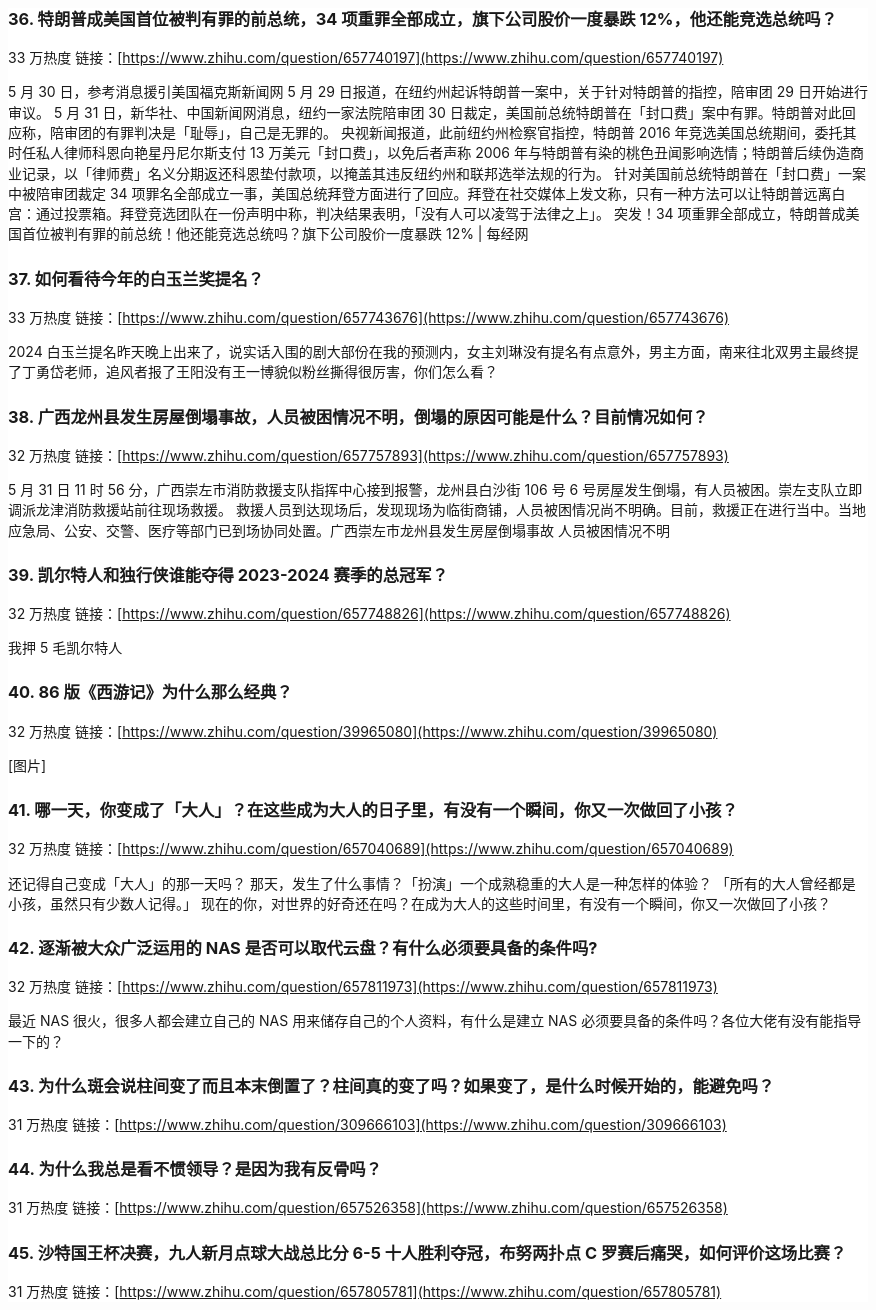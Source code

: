 ### 36. 特朗普成美国首位被判有罪的前总统，34 项重罪全部成立，旗下公司股价一度暴跌 12%，他还能竞选总统吗？
33 万热度 链接：[https://www.zhihu.com/question/657740197](https://www.zhihu.com/question/657740197)

5 月 30 日，参考消息援引美国福克斯新闻网 5 月 29 日报道，在纽约州起诉特朗普一案中，关于针对特朗普的指控，陪审团 29 日开始进行审议。 5 月 31 日，新华社、中国新闻网消息，纽约一家法院陪审团 30 日裁定，美国前总统特朗普在「封口费」案中有罪。特朗普对此回应称，陪审团的有罪判决是「耻辱」，自己是无罪的。 央视新闻报道，此前纽约州检察官指控，特朗普 2016 年竞选美国总统期间，委托其时任私人律师科恩向艳星丹尼尔斯支付 13 万美元「封口费」，以免后者声称 2006 年与特朗普有染的桃色丑闻影响选情；特朗普后续伪造商业记录，以「律师费」名义分期返还科恩垫付款项，以掩盖其违反纽约州和联邦选举法规的行为。 针对美国前总统特朗普在「封口费」一案中被陪审团裁定 34 项罪名全部成立一事，美国总统拜登方面进行了回应。拜登在社交媒体上发文称，只有一种方法可以让特朗普远离白宫：通过投票箱。拜登竞选团队在一份声明中称，判决结果表明，「没有人可以凌驾于法律之上」。 突发！34 项重罪全部成立，特朗普成美国首位被判有罪的前总统！他还能竞选总统吗？旗下公司股价一度暴跌 12% | 每经网

### 37. 如何看待今年的白玉兰奖提名？
33 万热度 链接：[https://www.zhihu.com/question/657743676](https://www.zhihu.com/question/657743676)

2024 白玉兰提名昨天晚上出来了，说实话入围的剧大部份在我的预测内，女主刘琳没有提名有点意外，男主方面，南来往北双男主最终提了丁勇岱老师，追风者报了王阳没有王一博貌似粉丝撕得很厉害，你们怎么看？

### 38. 广西龙州县发生房屋倒塌事故，人员被困情况不明，倒塌的原因可能是什么？目前情况如何？
32 万热度 链接：[https://www.zhihu.com/question/657757893](https://www.zhihu.com/question/657757893)

5 月 31 日 11 时 56 分，广西崇左市消防救援支队指挥中心接到报警，龙州县白沙街 106 号 6 号房屋发生倒塌，有人员被困。崇左支队立即调派龙津消防救援站前往现场救援。 救援人员到达现场后，发现现场为临街商铺，人员被困情况尚不明确。目前，救援正在进行当中。当地应急局、公安、交警、医疗等部门已到场协同处置。广西崇左市龙州县发生房屋倒塌事故 人员被困情况不明

### 39. 凯尔特人和独行侠谁能夺得 2023-2024 赛季的总冠军？
32 万热度 链接：[https://www.zhihu.com/question/657748826](https://www.zhihu.com/question/657748826)

我押 5 毛凯尔特人

### 40. 86 版《西游记》为什么那么经典？
32 万热度 链接：[https://www.zhihu.com/question/39965080](https://www.zhihu.com/question/39965080)

[图片]

### 41. 哪一天，你变成了「大人」？在这些成为大人的日子里，有没有一个瞬间，你又一次做回了小孩？
32 万热度 链接：[https://www.zhihu.com/question/657040689](https://www.zhihu.com/question/657040689)

还记得自己变成「大人」的那一天吗？ 那天，发生了什么事情？「扮演」一个成熟稳重的大人是一种怎样的体验？ 「所有的大人曾经都是小孩，虽然只有少数人记得。」 现在的你，对世界的好奇还在吗？在成为大人的这些时间里，有没有一个瞬间，你又一次做回了小孩？

### 42. 逐渐被大众广泛运用的 NAS 是否可以取代云盘？有什么必须要具备的条件吗?
32 万热度 链接：[https://www.zhihu.com/question/657811973](https://www.zhihu.com/question/657811973)

最近 NAS 很火，很多人都会建立自己的 NAS 用来储存自己的个人资料，有什么是建立 NAS 必须要具备的条件吗？各位大佬有没有能指导一下的？

### 43. 为什么斑会说柱间变了而且本末倒置了？柱间真的变了吗？如果变了，是什么时候开始的，能避免吗？
31 万热度 链接：[https://www.zhihu.com/question/309666103](https://www.zhihu.com/question/309666103)



### 44. 为什么我总是看不惯领导？是因为我有反骨吗？
31 万热度 链接：[https://www.zhihu.com/question/657526358](https://www.zhihu.com/question/657526358)



### 45. 沙特国王杯决赛，九人新月点球大战总比分 6-5 十人胜利夺冠，布努两扑点 C 罗赛后痛哭，如何评价这场比赛？
31 万热度 链接：[https://www.zhihu.com/question/657805781](https://www.zhihu.com/question/657805781)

---*---

◆ **WORK INSTRUCTIONS**: Look above for the line holding "### 38. 广西龙州县发生房屋倒塌事故，人员被困情况不明，倒塌的原因可能是什么？目前情况如何？" and the line holding "5 月 31 日 11". Retype both, and every line between them, word for word and nothing else.

◆ **WORKED SOLUTION**:
### 38. 广西龙州县发生房屋倒塌事故，人员被困情况不明，倒塌的原因可能是什么？目前情况如何？
32 万热度 链接：[https://www.zhihu.com/question/657757893](https://www.zhihu.com/question/657757893)

5 月 31 日 11 时 56 分，广西崇左市消防救援支队指挥中心接到报警，龙州县白沙街 106 号 6 号房屋发生倒塌，有人员被困。崇左支队立即调派龙津消防救援站前往现场救援。 救援人员到达现场后，发现现场为临街商铺，人员被困情况尚不明确。目前，救援正在进行当中。当地应急局、公安、交警、医疗等部门已到场协同处置。广西崇左市龙州县发生房屋倒塌事故 人员被困情况不明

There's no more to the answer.